## [Work required]
Begin with the line where "O trabalho pode" appears. Set down that line and the rest of the records below it exactly as given.

Given data below:

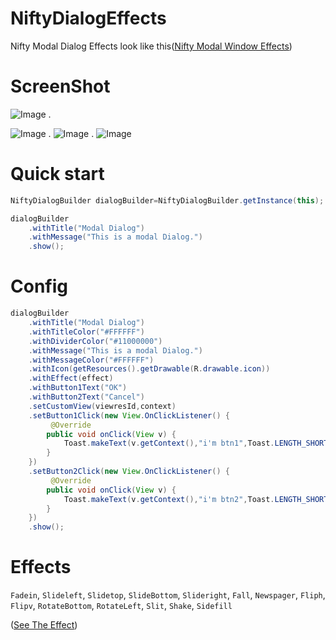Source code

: NiftyDialogEffects
==================

Nifty Modal Dialog Effects look like this([Nifty Modal Window Effects][1])


# ScreenShot
![Image][5]
.

![Image][2]
.
![Image][3]
.
![Image][4]


# Quick start
``` java
NiftyDialogBuilder dialogBuilder=NiftyDialogBuilder.getInstance(this);

dialogBuilder
    .withTitle("Modal Dialog")
    .withMessage("This is a modal Dialog.")
    .show();
```


# Config
``` java
dialogBuilder
    .withTitle("Modal Dialog")
    .withTitleColor("#FFFFFF")
    .withDividerColor("#11000000")
    .withMessage("This is a modal Dialog.")
    .withMessageColor("#FFFFFF")
    .withIcon(getResources().getDrawable(R.drawable.icon))
    .withEffect(effect)
    .withButton1Text("OK")
    .withButton2Text("Cancel")
    .setCustomView(viewresId,context)
    .setButton1Click(new View.OnClickListener() {
         @Override
        public void onClick(View v) {
            Toast.makeText(v.getContext(),"i'm btn1",Toast.LENGTH_SHORT).show();
        }
    })
    .setButton2Click(new View.OnClickListener() {
         @Override
        public void onClick(View v) {
            Toast.makeText(v.getContext(),"i'm btn2",Toast.LENGTH_SHORT).show();
        }
    })
    .show();
```
# Effects
`Fadein`, `Slideleft`, `Slidetop`, `SlideBottom`, `Slideright`, `Fall`, `Newspager`, `Fliph`, `Flipv`, `RotateBottom`, `RotateLeft`, `Slit`, `Shake`, `Sidefill`

([See The Effect][1])











[1]: http://tympanus.net/Development/ModalWindowEffects/
[2]: http://img2.ph.126.net/MQFh_6FkTAD1qqzZ7EVdow==/2561703763061757743.png
[3]: http://img2.ph.126.net/uHM9MmUmlJk8moJlVyNTmw==/2568459162502797428.png
[4]: http://img1.ph.126.net/g2fw5Z1OtPBgE0cbn-HBqw==/6608233108214335942.png
[5]: http://img0.ph.126.net/iC46e1bXkU1f1rIfUZo99w==/6597620621984019408.gif

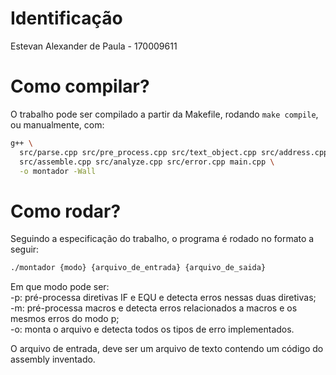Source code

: # Identificação

Estevan Alexander de Paula - 170009611

# Como compilar?

O trabalho pode ser compilado a partir da Makefile, rodando ```make compile```, ou manualmente, com:
```bash
g++ \
  src/parse.cpp src/pre_process.cpp src/text_object.cpp src/address.cpp \
  src/assemble.cpp src/analyze.cpp src/error.cpp main.cpp \
  -o montador -Wall
```

# Como rodar?

Seguindo a especificação do trabalho, o programa é rodado no formato a seguir:
```bash
./montador {modo} {arquivo_de_entrada} {arquivo_de_saida}
```

Em que modo pode ser:<br>
  -p: pré-processa diretivas IF e EQU e detecta erros nessas duas diretivas;<br>
  -m: pré-processa macros e detecta erros relacionados a macros e os mesmos erros do modo p;<br>
  -o: monta o arquivo e detecta todos os tipos de erro implementados.<br>

O arquivo de entrada, deve ser um arquivo de texto contendo um código do assembly inventado.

End of Given data.

## [Written reply]
O trabalho pode ser compilado a partir da Makefile, rodando ```make compile```, ou manualmente, com:
```bash
g++ \
  src/parse.cpp src/pre_process.cpp src/text_object.cpp src/address.cpp \
  src/assemble.cpp src/analyze.cpp src/error.cpp main.cpp \
  -o montador -Wall
```

# Como rodar?

Seguindo a especificação do trabalho, o programa é rodado no formato a seguir:
```bash
./montador {modo} {arquivo_de_entrada} {arquivo_de_saida}
```

Em que modo pode ser:<br>
  -p: pré-processa diretivas IF e EQU e detecta erros nessas duas diretivas;<br>
  -m: pré-processa macros e detecta erros relacionados a macros e os mesmos erros do modo p;<br>
  -o: monta o arquivo e detecta todos os tipos de erro implementados.<br>

O arquivo de entrada, deve ser um arquivo de texto contendo um código do assembly inventado.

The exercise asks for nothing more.